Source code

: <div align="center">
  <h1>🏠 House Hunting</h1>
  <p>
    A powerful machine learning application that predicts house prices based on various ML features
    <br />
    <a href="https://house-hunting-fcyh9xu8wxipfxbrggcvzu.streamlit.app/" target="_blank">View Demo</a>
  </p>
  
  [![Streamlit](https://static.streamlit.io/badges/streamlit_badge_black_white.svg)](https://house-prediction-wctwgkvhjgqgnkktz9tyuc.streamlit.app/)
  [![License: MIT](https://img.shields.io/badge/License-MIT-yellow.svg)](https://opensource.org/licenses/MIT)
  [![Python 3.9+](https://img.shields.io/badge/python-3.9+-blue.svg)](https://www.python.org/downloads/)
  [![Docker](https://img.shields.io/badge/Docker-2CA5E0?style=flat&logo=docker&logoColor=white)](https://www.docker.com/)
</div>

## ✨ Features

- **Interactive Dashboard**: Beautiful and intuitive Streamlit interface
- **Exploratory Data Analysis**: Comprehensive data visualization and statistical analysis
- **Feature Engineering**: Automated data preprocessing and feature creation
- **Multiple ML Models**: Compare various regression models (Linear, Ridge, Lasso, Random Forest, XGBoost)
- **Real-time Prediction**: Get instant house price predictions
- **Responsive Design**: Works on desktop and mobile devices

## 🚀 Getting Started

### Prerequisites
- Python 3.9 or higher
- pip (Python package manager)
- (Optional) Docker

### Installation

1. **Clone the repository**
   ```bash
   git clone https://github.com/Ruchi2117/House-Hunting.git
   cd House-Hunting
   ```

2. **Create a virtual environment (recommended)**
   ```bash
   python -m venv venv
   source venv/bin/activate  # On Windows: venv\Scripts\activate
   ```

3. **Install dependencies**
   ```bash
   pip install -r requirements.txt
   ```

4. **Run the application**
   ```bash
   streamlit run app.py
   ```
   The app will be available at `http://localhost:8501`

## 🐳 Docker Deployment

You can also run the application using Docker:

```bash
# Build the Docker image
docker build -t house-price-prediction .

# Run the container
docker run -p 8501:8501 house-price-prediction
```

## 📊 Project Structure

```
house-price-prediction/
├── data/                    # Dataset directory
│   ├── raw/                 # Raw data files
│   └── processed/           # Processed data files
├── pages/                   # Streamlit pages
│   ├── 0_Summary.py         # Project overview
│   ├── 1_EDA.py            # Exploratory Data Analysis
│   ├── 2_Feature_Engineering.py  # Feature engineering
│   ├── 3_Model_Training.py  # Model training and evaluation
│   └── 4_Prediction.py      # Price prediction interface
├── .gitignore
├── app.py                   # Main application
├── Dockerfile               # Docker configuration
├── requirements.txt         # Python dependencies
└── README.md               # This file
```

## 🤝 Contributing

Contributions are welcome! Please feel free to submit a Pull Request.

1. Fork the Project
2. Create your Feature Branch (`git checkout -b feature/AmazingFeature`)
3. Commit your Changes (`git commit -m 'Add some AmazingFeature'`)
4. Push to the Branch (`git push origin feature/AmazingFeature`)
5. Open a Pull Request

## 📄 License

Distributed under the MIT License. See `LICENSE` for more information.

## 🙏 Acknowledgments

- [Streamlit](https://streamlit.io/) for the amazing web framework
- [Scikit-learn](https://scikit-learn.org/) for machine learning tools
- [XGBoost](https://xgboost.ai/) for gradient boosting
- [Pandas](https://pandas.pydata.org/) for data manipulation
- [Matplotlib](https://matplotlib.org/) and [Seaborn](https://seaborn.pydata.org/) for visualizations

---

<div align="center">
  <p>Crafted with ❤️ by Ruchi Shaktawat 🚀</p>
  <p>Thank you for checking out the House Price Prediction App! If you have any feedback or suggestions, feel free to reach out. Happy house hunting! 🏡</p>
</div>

## [What is required]
Output the listing above in its entirety, exactly as given.

## [Written response]
Source code

: <div align="center">
  <h1>🏠 House Hunting</h1>
  <p>
    A powerful machine learning application that predicts house prices based on various ML features
    <br />
    <a href="https://house-hunting-fcyh9xu8wxipfxbrggcvzu.streamlit.app/" target="_blank">View Demo</a>
  </p>
  
  [![Streamlit](https://static.streamlit.io/badges/streamlit_badge_black_white.svg)](https://house-prediction-wctwgkvhjgqgnkktz9tyuc.streamlit.app/)
  [![License: MIT](https://img.shields.io/badge/License-MIT-yellow.svg)](https://opensource.org/licenses/MIT)
  [![Python 3.9+](https://img.shields.io/badge/python-3.9+-blue.svg)](https://www.python.org/downloads/)
  [![Docker](https://img.shields.io/badge/Docker-2CA5E0?style=flat&logo=docker&logoColor=white)](https://www.docker.com/)
</div>

## ✨ Features

- **Interactive Dashboard**: Beautiful and intuitive Streamlit interface
- **Exploratory Data Analysis**: Comprehensive data visualization and statistical analysis
- **Feature Engineering**: Automated data preprocessing and feature creation
- **Multiple ML Models**: Compare various regression models (Linear, Ridge, Lasso, Random Forest, XGBoost)
- **Real-time Prediction**: Get instant house price predictions
- **Responsive Design**: Works on desktop and mobile devices

## 🚀 Getting Started

### Prerequisites
- Python 3.9 or higher
- pip (Python package manager)
- (Optional) Docker

### Installation

1. **Clone the repository**
   ```bash
   git clone https://github.com/Ruchi2117/House-Hunting.git
   cd House-Hunting
   ```

2. **Create a virtual environment (recommended)**
   ```bash
   python -m venv venv
   source venv/bin/activate  # On Windows: venv\Scripts\activate
   ```

3. **Install dependencies**
   ```bash
   pip install -r requirements.txt
   ```

4. **Run the application**
   ```bash
   streamlit run app.py
   ```
   The app will be available at `http://localhost:8501`

## 🐳 Docker Deployment

You can also run the application using Docker:

```bash
# Build the Docker image
docker build -t house-price-prediction .

# Run the container
docker run -p 8501:8501 house-price-prediction
```

## 📊 Project Structure

```
house-price-prediction/
├── data/                    # Dataset directory
│   ├── raw/                 # Raw data files
│   └── processed/           # Processed data files
├── pages/                   # Streamlit pages
│   ├── 0_Summary.py         # Project overview
│   ├── 1_EDA.py            # Exploratory Data Analysis
│   ├── 2_Feature_Engineering.py  # Feature engineering
│   ├── 3_Model_Training.py  # Model training and evaluation
│   └── 4_Prediction.py      # Price prediction interface
├── .gitignore
├── app.py                   # Main application
├── Dockerfile               # Docker configuration
├── requirements.txt         # Python dependencies
└── README.md               # This file
```

## 🤝 Contributing

Contributions are welcome! Please feel free to submit a Pull Request.

1. Fork the Project
2. Create your Feature Branch (`git checkout -b feature/AmazingFeature`)
3. Commit your Changes (`git commit -m 'Add some AmazingFeature'`)
4. Push to the Branch (`git push origin feature/AmazingFeature`)
5. Open a Pull Request

## 📄 License

Distributed under the MIT License. See `LICENSE` for more information.

## 🙏 Acknowledgments

- [Streamlit](https://streamlit.io/) for the amazing web framework
- [Scikit-learn](https://scikit-learn.org/) for machine learning tools
- [XGBoost](https://xgboost.ai/) for gradient boosting
- [Pandas](https://pandas.pydata.org/) for data manipulation
- [Matplotlib](https://matplotlib.org/) and [Seaborn](https://seaborn.pydata.org/) for visualizations

---

<div align="center">
  <p>Crafted with ❤️ by Ruchi Shaktawat 🚀</p>
  <p>Thank you for checking out the House Price Prediction App! If you have any feedback or suggestions, feel free to reach out. Happy house hunting! 🏡</p>
</div>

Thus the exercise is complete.